Neither does what follows below, but here’s a quick rundown of the sequence of events transpiring at Arthur Ashe Stadium, August 31-September 1…
- Agassi takes the first set, 6-4, aided by a lengthy point in the eighth game in which Baghdatis took a spill and hurt his left wrist.
- Playing his prototypical game, using clean and efficient groundstrokes and just enough first serves Agassi conserves energy and rolls to another 6-4 set. John McEnroe uses both “tight” and “loose” to negatively describe Baghdatis, who is obviously off his game, either playing tentatively or going for way too much.
- Andre has a break point at 3-3 in the third set, prompting McEnroe and his announcing counterpart, Ted Robinson, to discuss how he was about to finish the Cyprus native off in an hour and a half.
- Baghdatis holds serve, then capitalizes on a rare weak service game from Agassi to break for a 5-3 advantage.

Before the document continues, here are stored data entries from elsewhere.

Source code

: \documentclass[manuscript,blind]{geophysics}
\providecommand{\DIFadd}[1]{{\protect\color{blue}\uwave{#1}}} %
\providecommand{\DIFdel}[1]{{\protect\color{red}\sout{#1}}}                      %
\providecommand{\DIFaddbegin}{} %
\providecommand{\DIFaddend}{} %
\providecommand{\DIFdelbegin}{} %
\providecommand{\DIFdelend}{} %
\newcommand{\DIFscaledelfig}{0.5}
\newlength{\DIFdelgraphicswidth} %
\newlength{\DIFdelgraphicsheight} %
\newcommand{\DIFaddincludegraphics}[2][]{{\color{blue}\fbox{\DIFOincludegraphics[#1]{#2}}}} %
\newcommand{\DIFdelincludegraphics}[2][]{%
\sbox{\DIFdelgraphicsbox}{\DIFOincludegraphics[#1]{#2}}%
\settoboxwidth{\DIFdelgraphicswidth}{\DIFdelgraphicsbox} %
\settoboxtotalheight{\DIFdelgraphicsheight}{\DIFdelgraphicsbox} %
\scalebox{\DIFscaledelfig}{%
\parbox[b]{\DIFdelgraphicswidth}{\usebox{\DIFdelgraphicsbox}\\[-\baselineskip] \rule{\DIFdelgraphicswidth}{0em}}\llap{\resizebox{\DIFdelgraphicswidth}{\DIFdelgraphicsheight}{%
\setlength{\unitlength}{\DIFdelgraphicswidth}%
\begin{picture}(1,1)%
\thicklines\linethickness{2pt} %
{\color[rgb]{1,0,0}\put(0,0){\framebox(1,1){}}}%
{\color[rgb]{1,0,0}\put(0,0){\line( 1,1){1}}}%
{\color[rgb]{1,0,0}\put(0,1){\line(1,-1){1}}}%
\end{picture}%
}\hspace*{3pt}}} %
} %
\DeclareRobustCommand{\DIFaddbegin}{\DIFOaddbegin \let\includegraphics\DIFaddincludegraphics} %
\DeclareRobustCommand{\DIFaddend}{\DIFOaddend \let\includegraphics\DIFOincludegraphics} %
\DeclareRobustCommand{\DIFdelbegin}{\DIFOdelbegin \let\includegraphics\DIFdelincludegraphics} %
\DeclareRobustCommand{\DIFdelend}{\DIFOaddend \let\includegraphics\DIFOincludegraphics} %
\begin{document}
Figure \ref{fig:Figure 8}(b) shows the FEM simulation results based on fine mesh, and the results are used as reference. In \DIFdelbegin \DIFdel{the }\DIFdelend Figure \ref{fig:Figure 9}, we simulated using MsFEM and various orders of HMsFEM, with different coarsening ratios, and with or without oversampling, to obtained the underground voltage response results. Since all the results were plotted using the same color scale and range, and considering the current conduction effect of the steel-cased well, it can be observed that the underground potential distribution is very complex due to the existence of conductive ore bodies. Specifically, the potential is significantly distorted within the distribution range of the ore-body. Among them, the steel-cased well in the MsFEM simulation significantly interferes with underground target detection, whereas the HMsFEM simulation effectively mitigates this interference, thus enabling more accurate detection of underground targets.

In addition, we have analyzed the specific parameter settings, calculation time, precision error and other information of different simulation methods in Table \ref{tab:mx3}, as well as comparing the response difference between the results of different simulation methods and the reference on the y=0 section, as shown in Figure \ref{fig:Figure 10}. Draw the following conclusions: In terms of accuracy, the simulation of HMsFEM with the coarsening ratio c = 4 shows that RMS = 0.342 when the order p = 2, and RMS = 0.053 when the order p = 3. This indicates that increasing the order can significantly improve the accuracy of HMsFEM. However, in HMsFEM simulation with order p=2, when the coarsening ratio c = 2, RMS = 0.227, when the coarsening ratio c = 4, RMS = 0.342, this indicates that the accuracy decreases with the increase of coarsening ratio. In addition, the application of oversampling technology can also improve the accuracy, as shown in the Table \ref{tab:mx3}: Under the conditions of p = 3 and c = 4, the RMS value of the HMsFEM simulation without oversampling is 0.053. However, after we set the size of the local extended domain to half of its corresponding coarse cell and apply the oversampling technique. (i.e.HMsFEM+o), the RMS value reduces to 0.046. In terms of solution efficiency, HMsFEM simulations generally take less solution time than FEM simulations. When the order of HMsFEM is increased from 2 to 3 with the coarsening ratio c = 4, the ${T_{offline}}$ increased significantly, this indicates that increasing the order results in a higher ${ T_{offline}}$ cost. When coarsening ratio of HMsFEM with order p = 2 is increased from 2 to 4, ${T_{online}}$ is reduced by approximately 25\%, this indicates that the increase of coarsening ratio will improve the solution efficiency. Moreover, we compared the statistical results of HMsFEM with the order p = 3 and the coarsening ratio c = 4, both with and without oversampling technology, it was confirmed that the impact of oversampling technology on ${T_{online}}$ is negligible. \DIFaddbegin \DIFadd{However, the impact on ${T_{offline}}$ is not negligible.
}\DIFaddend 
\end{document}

He serves out the set handily and is right back in this thing. We learn that a person from Cyprus is called a “Cypriot!” Who knew?
- While he overcame whatever mental bloc afflicted him earlier, Baghdatis can’t stop spraying the ball. Clusters of unforced errors land him in an 0-4 hole to start the fourth set, as Agassi fans prematurely celebrate a second time.

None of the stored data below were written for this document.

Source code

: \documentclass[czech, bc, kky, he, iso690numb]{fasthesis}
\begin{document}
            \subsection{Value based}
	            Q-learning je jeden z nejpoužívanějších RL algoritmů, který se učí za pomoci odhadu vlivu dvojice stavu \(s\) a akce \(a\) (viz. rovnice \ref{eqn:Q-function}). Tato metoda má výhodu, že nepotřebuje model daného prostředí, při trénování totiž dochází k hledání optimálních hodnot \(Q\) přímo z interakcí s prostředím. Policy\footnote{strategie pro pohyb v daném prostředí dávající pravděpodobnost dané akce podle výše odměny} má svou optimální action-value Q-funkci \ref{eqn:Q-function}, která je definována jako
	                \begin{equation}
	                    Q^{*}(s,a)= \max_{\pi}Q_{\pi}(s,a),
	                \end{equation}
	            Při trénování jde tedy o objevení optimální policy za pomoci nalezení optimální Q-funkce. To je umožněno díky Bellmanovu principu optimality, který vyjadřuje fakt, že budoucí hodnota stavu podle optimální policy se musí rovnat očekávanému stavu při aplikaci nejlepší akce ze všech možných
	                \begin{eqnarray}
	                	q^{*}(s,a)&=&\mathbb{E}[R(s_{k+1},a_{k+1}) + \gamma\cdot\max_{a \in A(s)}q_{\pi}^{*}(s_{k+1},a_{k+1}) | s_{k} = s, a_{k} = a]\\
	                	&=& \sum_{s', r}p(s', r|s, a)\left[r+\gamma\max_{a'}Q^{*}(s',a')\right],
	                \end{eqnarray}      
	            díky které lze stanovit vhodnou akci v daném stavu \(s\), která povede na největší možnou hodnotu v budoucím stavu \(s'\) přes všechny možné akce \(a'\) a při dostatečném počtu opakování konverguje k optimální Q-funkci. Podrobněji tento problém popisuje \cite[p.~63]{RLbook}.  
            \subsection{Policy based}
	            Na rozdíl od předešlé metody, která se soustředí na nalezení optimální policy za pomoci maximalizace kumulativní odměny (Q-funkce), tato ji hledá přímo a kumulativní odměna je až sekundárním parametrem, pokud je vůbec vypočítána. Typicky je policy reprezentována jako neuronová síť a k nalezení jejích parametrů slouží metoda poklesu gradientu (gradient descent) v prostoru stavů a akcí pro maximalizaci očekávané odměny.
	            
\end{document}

- In an almost instantaneous momentum shift, Agassi starts playing like an exhausted 36-year-old with a bulging disc in his back (one that required a cortisone shot the previous day), while Marcos became the younger, faster, more talented upstart ranked eighth in the world. He roars back (literally and otherwise) to take the fourth set, 7-5.

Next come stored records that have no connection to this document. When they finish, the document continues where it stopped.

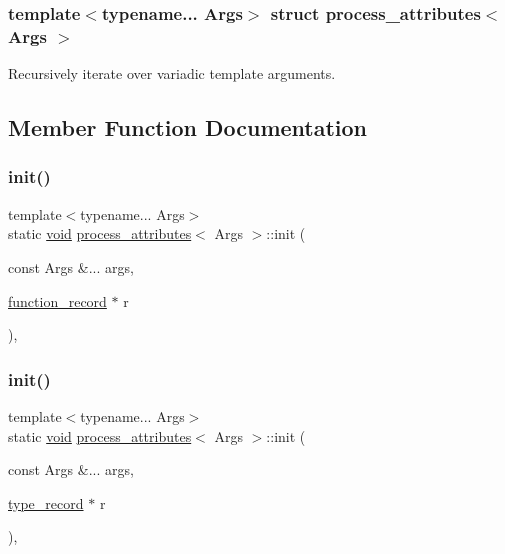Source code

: \subsubsection*{template$<$typename... Args$>$\newline
struct process\+\_\+attributes$<$ Args $>$}

Recursively iterate over variadic template arguments. 

\subsection{Member Function Documentation}
\mbox{\label{structprocess__attributes_a27a45881631e93c2f3a126f8bd661a77}} 
\subsubsection{\texorpdfstring{init()}{init()}\hspace{0.1cm}{\footnotesize\ttfamily [1/2]}}
{\footnotesize\ttfamily template$<$typename... Args$>$ \\
static \mbox{\hyperlink{_s_d_l__opengles2__gl2ext_8h_ae5d8fa23ad07c48bb609509eae494c95}{void}} \mbox{\hyperlink{structprocess__attributes}{process\+\_\+attributes}}$<$ Args $>$\+::init (\begin{DoxyParamCaption}\item[{const Args \&...}]{args,  }\item[{\mbox{\hyperlink{structfunction__record}{function\+\_\+record}} $\ast$}]{r }\end{DoxyParamCaption})\hspace{0.3cm}{\ttfamily [inline]}, {\ttfamily [static]}}

\mbox{\label{structprocess__attributes_aaaf6a28124bd149eb824da439e173714}} 
\subsubsection{\texorpdfstring{init()}{init()}\hspace{0.1cm}{\footnotesize\ttfamily [2/2]}}
{\footnotesize\ttfamily template$<$typename... Args$>$ \\
static \mbox{\hyperlink{_s_d_l__opengles2__gl2ext_8h_ae5d8fa23ad07c48bb609509eae494c95}{void}} \mbox{\hyperlink{structprocess__attributes}{process\+\_\+attributes}}$<$ Args $>$\+::init (\begin{DoxyParamCaption}\item[{const Args \&...}]{args,  }\item[{\mbox{\hyperlink{structtype__record}{type\+\_\+record}} $\ast$}]{r }\end{DoxyParamCaption})\hspace{0.3cm}{\ttfamily [inline]}, {\ttfamily [static]}}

- Baghdatis opens the deciding set with an easy break of Agassi’s serve, leaving the American in a daze. But then the 21-year-old collapses during the changeover with aching, cramping thighs. Sensing that he’s not done yet, and benefiting greatly from a six-minute delay as a trainer tends to his opponent, Andre regroups and breaks right back.
- Since my father is 60 and I can’t volley to save my life, even other shot is a drop shot when we play. With Agassi unable to bend over and Baghdatis hobbling with cramps, that’s what this match becomes. They drop shot each other to death and find themselves at 4-4.
- At 30-30 in the ninth game, Baghdatis collapses again with cramps. Since tournament rules prohibit him from receiving treatment except during the changeovers, he must continue play or be DQ’d. Writing in pain and limping, he somehow manages to garner several break points before Andre holds for a 5-4 lead. That game lasted 22 points.
- After the two exchange holds, Baghdatis serves to send the match to an epic and appropriate fifth-set tie-break. But, after going up 40-15, he double faults twice and commits two backhand errors to blow it. Game, set, match. Ecstasy in the stands, exhaustion on the blue Ashe Stadium court.
Though broken in every sense, Baghdatis received a standing ovation from the crowd, and was gracious in defeat.
“I just wanted to fight,” he said. “I’m playing Andre on center court of Arthur Ashe. I’ll do anything to win. That’s all. That’s what I did.”
Himself weary, Agassi seemed in awe. Of himself, but more so the moment.
“My whole career I’ve been striving to achieve things I never believed I could do. I’m here now just taking it all in,” he said. “That feels really special to me, and really worth it.”
Next up for the two-time Open champ? B. Becker of Germany. Benjamin, that is. No relation. A victory over the 112th-ranked competitor Saturday and Agassi will likely meet up with compatriot Andy Roddick. Winning that one would be an extremely tall order — but after seeing this, is anyone ready to write the old man off?